*** Input

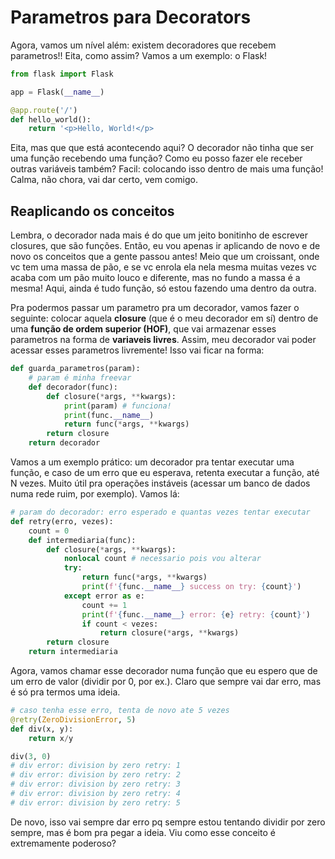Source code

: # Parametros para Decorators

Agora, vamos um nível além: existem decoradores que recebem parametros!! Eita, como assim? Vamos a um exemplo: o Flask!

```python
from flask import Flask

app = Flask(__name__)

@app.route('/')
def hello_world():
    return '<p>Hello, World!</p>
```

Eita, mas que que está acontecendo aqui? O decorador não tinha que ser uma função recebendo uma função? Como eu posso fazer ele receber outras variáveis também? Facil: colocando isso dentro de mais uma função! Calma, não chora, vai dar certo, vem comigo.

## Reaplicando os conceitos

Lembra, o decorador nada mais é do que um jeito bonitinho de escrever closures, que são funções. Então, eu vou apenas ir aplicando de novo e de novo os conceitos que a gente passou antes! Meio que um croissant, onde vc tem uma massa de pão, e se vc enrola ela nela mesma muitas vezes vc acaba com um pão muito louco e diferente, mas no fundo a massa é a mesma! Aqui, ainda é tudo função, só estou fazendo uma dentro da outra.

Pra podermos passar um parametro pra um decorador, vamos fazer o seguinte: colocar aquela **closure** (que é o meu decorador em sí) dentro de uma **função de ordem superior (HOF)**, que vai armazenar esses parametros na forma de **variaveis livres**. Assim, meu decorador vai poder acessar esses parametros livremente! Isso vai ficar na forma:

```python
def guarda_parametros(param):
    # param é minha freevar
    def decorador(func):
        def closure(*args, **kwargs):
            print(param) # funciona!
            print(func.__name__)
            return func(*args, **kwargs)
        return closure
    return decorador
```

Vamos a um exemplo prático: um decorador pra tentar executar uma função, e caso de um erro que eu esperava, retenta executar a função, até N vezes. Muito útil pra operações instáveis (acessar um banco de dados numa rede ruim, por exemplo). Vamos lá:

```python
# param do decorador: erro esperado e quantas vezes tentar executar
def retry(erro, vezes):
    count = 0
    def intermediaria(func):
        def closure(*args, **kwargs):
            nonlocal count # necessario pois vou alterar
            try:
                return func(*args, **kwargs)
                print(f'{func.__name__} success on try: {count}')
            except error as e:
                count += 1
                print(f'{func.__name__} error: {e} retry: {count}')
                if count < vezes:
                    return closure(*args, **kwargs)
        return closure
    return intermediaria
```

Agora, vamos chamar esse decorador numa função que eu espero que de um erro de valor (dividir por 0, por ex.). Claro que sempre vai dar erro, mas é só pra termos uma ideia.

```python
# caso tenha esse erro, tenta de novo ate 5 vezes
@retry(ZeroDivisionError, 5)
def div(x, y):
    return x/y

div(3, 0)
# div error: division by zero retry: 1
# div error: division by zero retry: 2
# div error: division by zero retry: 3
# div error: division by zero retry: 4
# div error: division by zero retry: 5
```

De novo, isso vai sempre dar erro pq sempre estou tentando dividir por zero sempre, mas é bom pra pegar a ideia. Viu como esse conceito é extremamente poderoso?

******
*** Input

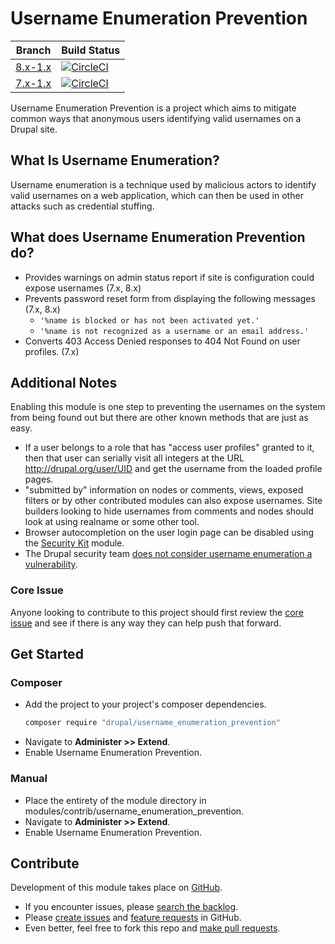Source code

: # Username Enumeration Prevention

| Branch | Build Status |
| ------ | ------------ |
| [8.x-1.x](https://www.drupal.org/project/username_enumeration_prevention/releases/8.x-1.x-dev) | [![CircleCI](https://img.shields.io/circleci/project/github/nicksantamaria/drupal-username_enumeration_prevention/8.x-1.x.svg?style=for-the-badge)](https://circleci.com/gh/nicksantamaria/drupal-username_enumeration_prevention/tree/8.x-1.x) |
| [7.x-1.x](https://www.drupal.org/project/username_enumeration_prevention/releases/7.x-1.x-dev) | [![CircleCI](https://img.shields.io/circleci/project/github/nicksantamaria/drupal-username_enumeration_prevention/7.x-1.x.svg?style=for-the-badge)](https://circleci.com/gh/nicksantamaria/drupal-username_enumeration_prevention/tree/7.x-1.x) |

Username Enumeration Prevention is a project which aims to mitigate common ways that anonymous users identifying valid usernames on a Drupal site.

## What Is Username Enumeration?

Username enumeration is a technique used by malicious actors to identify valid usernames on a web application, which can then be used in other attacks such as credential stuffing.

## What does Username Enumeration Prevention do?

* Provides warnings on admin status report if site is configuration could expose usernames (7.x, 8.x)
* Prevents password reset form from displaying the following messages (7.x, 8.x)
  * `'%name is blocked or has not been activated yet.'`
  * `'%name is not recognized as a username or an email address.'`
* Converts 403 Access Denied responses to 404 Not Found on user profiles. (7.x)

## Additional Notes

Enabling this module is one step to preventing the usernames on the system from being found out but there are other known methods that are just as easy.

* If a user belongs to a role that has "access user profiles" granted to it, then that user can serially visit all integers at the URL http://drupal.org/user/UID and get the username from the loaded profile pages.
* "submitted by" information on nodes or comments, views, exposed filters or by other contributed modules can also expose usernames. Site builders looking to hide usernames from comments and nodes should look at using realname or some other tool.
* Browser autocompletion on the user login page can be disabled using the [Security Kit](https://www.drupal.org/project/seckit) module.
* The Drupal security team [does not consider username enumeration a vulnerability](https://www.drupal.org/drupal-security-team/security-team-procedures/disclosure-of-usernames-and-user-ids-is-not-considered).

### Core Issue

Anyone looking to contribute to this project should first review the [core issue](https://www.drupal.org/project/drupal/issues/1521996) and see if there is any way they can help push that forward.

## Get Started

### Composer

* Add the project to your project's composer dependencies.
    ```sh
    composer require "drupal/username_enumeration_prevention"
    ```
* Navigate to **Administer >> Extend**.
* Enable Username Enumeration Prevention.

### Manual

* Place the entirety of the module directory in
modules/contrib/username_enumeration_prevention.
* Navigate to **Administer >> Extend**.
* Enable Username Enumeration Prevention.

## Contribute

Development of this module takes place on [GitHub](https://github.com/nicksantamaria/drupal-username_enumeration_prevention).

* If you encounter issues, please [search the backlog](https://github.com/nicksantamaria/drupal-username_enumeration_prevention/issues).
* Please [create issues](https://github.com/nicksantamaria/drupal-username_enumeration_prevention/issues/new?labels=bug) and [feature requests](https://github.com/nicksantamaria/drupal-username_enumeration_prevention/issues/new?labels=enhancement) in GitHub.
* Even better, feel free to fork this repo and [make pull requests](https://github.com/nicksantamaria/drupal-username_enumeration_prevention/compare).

******

#### Exercise details:
After locating the line with "## What Is Username Enumeration?" in the material above, return it and each line after it exactly, ending at the line with "Enabling this module".

#### Your solution:
## What Is Username Enumeration?

Username enumeration is a technique used by malicious actors to identify valid usernames on a web application, which can then be used in other attacks such as credential stuffing.

## What does Username Enumeration Prevention do?

* Provides warnings on admin status report if site is configuration could expose usernames (7.x, 8.x)
* Prevents password reset form from displaying the following messages (7.x, 8.x)
  * `'%name is blocked or has not been activated yet.'`
  * `'%name is not recognized as a username or an email address.'`
* Converts 403 Access Denied responses to 404 Not Found on user profiles. (7.x)

## Additional Notes

Enabling this module is one step to preventing the usernames on the system from being found out but there are other known methods that are just as easy.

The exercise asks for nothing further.